Below is a block of records; repeat each one exactly.

Records to process:
•••

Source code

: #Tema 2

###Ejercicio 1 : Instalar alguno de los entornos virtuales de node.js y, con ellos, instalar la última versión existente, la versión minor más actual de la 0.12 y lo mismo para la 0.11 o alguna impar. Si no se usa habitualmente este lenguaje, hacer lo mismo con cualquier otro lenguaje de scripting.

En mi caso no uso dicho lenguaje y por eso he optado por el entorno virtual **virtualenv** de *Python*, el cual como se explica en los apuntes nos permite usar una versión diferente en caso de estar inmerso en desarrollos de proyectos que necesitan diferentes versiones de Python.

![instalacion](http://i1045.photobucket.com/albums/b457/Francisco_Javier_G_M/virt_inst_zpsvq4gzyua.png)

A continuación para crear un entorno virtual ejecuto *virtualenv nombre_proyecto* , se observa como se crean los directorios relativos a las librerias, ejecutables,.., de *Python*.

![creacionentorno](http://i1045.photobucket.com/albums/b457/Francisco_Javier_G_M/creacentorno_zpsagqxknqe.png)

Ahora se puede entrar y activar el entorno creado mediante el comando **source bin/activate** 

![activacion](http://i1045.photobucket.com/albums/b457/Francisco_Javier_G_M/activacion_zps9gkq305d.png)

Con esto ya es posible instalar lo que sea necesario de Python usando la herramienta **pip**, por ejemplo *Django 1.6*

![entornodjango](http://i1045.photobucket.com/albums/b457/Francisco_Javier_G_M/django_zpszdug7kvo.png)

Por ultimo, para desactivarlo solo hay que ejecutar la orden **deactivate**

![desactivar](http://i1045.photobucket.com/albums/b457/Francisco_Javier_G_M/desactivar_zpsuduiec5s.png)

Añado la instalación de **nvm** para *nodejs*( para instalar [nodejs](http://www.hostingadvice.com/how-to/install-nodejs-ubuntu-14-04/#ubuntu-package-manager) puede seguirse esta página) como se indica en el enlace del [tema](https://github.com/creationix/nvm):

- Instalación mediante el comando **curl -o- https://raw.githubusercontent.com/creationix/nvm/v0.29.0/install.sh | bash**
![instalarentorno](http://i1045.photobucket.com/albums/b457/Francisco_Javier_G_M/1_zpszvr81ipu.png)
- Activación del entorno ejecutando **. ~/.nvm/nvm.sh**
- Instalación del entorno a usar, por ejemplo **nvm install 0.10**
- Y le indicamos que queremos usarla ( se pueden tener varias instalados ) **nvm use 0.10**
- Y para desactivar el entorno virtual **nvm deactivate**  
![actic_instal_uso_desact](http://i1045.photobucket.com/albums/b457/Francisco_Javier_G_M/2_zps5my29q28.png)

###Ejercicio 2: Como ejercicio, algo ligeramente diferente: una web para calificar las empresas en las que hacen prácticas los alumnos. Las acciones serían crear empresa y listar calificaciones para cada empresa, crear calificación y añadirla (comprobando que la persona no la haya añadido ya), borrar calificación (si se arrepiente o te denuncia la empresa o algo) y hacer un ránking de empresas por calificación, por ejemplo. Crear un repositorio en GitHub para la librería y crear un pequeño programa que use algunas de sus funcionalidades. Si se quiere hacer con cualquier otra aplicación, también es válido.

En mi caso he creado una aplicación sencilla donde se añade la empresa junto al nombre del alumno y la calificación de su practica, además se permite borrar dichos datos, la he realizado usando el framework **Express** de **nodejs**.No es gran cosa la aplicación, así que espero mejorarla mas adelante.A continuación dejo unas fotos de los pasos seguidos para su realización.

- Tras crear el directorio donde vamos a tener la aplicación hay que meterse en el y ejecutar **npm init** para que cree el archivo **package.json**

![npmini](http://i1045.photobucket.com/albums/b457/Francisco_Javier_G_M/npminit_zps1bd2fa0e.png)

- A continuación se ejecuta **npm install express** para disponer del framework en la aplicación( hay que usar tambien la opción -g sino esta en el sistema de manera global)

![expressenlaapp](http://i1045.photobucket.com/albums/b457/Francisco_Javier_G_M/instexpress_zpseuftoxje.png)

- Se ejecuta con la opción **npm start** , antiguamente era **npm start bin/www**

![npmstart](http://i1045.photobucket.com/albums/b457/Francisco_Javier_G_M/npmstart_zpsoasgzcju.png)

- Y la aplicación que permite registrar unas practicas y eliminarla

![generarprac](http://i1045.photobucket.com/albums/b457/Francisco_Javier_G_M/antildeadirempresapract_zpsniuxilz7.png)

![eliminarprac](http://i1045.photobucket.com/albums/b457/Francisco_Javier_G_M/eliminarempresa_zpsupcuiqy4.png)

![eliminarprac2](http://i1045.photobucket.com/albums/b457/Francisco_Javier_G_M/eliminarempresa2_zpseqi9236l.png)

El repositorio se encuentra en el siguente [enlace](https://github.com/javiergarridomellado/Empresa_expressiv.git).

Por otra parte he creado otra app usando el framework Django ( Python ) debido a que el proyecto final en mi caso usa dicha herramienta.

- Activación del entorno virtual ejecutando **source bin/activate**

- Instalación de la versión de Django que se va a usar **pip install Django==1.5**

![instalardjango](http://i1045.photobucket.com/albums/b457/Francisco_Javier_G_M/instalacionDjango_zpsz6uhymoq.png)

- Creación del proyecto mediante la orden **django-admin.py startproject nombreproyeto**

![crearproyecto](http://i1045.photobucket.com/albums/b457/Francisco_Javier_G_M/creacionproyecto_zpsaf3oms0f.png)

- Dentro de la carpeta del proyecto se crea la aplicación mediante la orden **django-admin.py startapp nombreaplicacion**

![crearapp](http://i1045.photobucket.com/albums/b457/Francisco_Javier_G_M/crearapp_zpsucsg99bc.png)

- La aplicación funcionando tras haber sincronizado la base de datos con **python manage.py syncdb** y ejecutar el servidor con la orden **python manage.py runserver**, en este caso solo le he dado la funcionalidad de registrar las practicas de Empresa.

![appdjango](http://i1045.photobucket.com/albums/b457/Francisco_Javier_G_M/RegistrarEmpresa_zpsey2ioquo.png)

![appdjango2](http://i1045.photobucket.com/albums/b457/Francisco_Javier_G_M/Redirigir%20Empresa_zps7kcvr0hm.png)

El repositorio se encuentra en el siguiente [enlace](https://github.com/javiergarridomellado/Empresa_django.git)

•••

Solution to the exercise:
Source code

: #Tema 2

###Ejercicio 1 : Instalar alguno de los entornos virtuales de node.js y, con ellos, instalar la última versión existente, la versión minor más actual de la 0.12 y lo mismo para la 0.11 o alguna impar. Si no se usa habitualmente este lenguaje, hacer lo mismo con cualquier otro lenguaje de scripting.

En mi caso no uso dicho lenguaje y por eso he optado por el entorno virtual **virtualenv** de *Python*, el cual como se explica en los apuntes nos permite usar una versión diferente en caso de estar inmerso en desarrollos de proyectos que necesitan diferentes versiones de Python.

![instalacion](http://i1045.photobucket.com/albums/b457/Francisco_Javier_G_M/virt_inst_zpsvq4gzyua.png)

A continuación para crear un entorno virtual ejecuto *virtualenv nombre_proyecto* , se observa como se crean los directorios relativos a las librerias, ejecutables,.., de *Python*.

![creacionentorno](http://i1045.photobucket.com/albums/b457/Francisco_Javier_G_M/creacentorno_zpsagqxknqe.png)

Ahora se puede entrar y activar el entorno creado mediante el comando **source bin/activate** 

![activacion](http://i1045.photobucket.com/albums/b457/Francisco_Javier_G_M/activacion_zps9gkq305d.png)

Con esto ya es posible instalar lo que sea necesario de Python usando la herramienta **pip**, por ejemplo *Django 1.6*

![entornodjango](http://i1045.photobucket.com/albums/b457/Francisco_Javier_G_M/django_zpszdug7kvo.png)

Por ultimo, para desactivarlo solo hay que ejecutar la orden **deactivate**

![desactivar](http://i1045.photobucket.com/albums/b457/Francisco_Javier_G_M/desactivar_zpsuduiec5s.png)

Añado la instalación de **nvm** para *nodejs*( para instalar [nodejs](http://www.hostingadvice.com/how-to/install-nodejs-ubuntu-14-04/#ubuntu-package-manager) puede seguirse esta página) como se indica en el enlace del [tema](https://github.com/creationix/nvm):

- Instalación mediante el comando **curl -o- https://raw.githubusercontent.com/creationix/nvm/v0.29.0/install.sh | bash**
![instalarentorno](http://i1045.photobucket.com/albums/b457/Francisco_Javier_G_M/1_zpszvr81ipu.png)
- Activación del entorno ejecutando **. ~/.nvm/nvm.sh**
- Instalación del entorno a usar, por ejemplo **nvm install 0.10**
- Y le indicamos que queremos usarla ( se pueden tener varias instalados ) **nvm use 0.10**
- Y para desactivar el entorno virtual **nvm deactivate**  
![actic_instal_uso_desact](http://i1045.photobucket.com/albums/b457/Francisco_Javier_G_M/2_zps5my29q28.png)

###Ejercicio 2: Como ejercicio, algo ligeramente diferente: una web para calificar las empresas en las que hacen prácticas los alumnos. Las acciones serían crear empresa y listar calificaciones para cada empresa, crear calificación y añadirla (comprobando que la persona no la haya añadido ya), borrar calificación (si se arrepiente o te denuncia la empresa o algo) y hacer un ránking de empresas por calificación, por ejemplo. Crear un repositorio en GitHub para la librería y crear un pequeño programa que use algunas de sus funcionalidades. Si se quiere hacer con cualquier otra aplicación, también es válido.

En mi caso he creado una aplicación sencilla donde se añade la empresa junto al nombre del alumno y la calificación de su practica, además se permite borrar dichos datos, la he realizado usando el framework **Express** de **nodejs**.No es gran cosa la aplicación, así que espero mejorarla mas adelante.A continuación dejo unas fotos de los pasos seguidos para su realización.

- Tras crear el directorio donde vamos a tener la aplicación hay que meterse en el y ejecutar **npm init** para que cree el archivo **package.json**

![npmini](http://i1045.photobucket.com/albums/b457/Francisco_Javier_G_M/npminit_zps1bd2fa0e.png)

- A continuación se ejecuta **npm install express** para disponer del framework en la aplicación( hay que usar tambien la opción -g sino esta en el sistema de manera global)

![expressenlaapp](http://i1045.photobucket.com/albums/b457/Francisco_Javier_G_M/instexpress_zpseuftoxje.png)

- Se ejecuta con la opción **npm start** , antiguamente era **npm start bin/www**

![npmstart](http://i1045.photobucket.com/albums/b457/Francisco_Javier_G_M/npmstart_zpsoasgzcju.png)

- Y la aplicación que permite registrar unas practicas y eliminarla

![generarprac](http://i1045.photobucket.com/albums/b457/Francisco_Javier_G_M/antildeadirempresapract_zpsniuxilz7.png)

![eliminarprac](http://i1045.photobucket.com/albums/b457/Francisco_Javier_G_M/eliminarempresa_zpsupcuiqy4.png)

![eliminarprac2](http://i1045.photobucket.com/albums/b457/Francisco_Javier_G_M/eliminarempresa2_zpseqi9236l.png)

El repositorio se encuentra en el siguente [enlace](https://github.com/javiergarridomellado/Empresa_expressiv.git).

Por otra parte he creado otra app usando el framework Django ( Python ) debido a que el proyecto final en mi caso usa dicha herramienta.

- Activación del entorno virtual ejecutando **source bin/activate**

- Instalación de la versión de Django que se va a usar **pip install Django==1.5**

![instalardjango](http://i1045.photobucket.com/albums/b457/Francisco_Javier_G_M/instalacionDjango_zpsz6uhymoq.png)

- Creación del proyecto mediante la orden **django-admin.py startproject nombreproyeto**

![crearproyecto](http://i1045.photobucket.com/albums/b457/Francisco_Javier_G_M/creacionproyecto_zpsaf3oms0f.png)

- Dentro de la carpeta del proyecto se crea la aplicación mediante la orden **django-admin.py startapp nombreaplicacion**

![crearapp](http://i1045.photobucket.com/albums/b457/Francisco_Javier_G_M/crearapp_zpsucsg99bc.png)

- La aplicación funcionando tras haber sincronizado la base de datos con **python manage.py syncdb** y ejecutar el servidor con la orden **python manage.py runserver**, en este caso solo le he dado la funcionalidad de registrar las practicas de Empresa.

![appdjango](http://i1045.photobucket.com/albums/b457/Francisco_Javier_G_M/RegistrarEmpresa_zpsey2ioquo.png)

![appdjango2](http://i1045.photobucket.com/albums/b457/Francisco_Javier_G_M/Redirigir%20Empresa_zps7kcvr0hm.png)

El repositorio se encuentra en el siguiente [enlace](https://github.com/javiergarridomellado/Empresa_django.git)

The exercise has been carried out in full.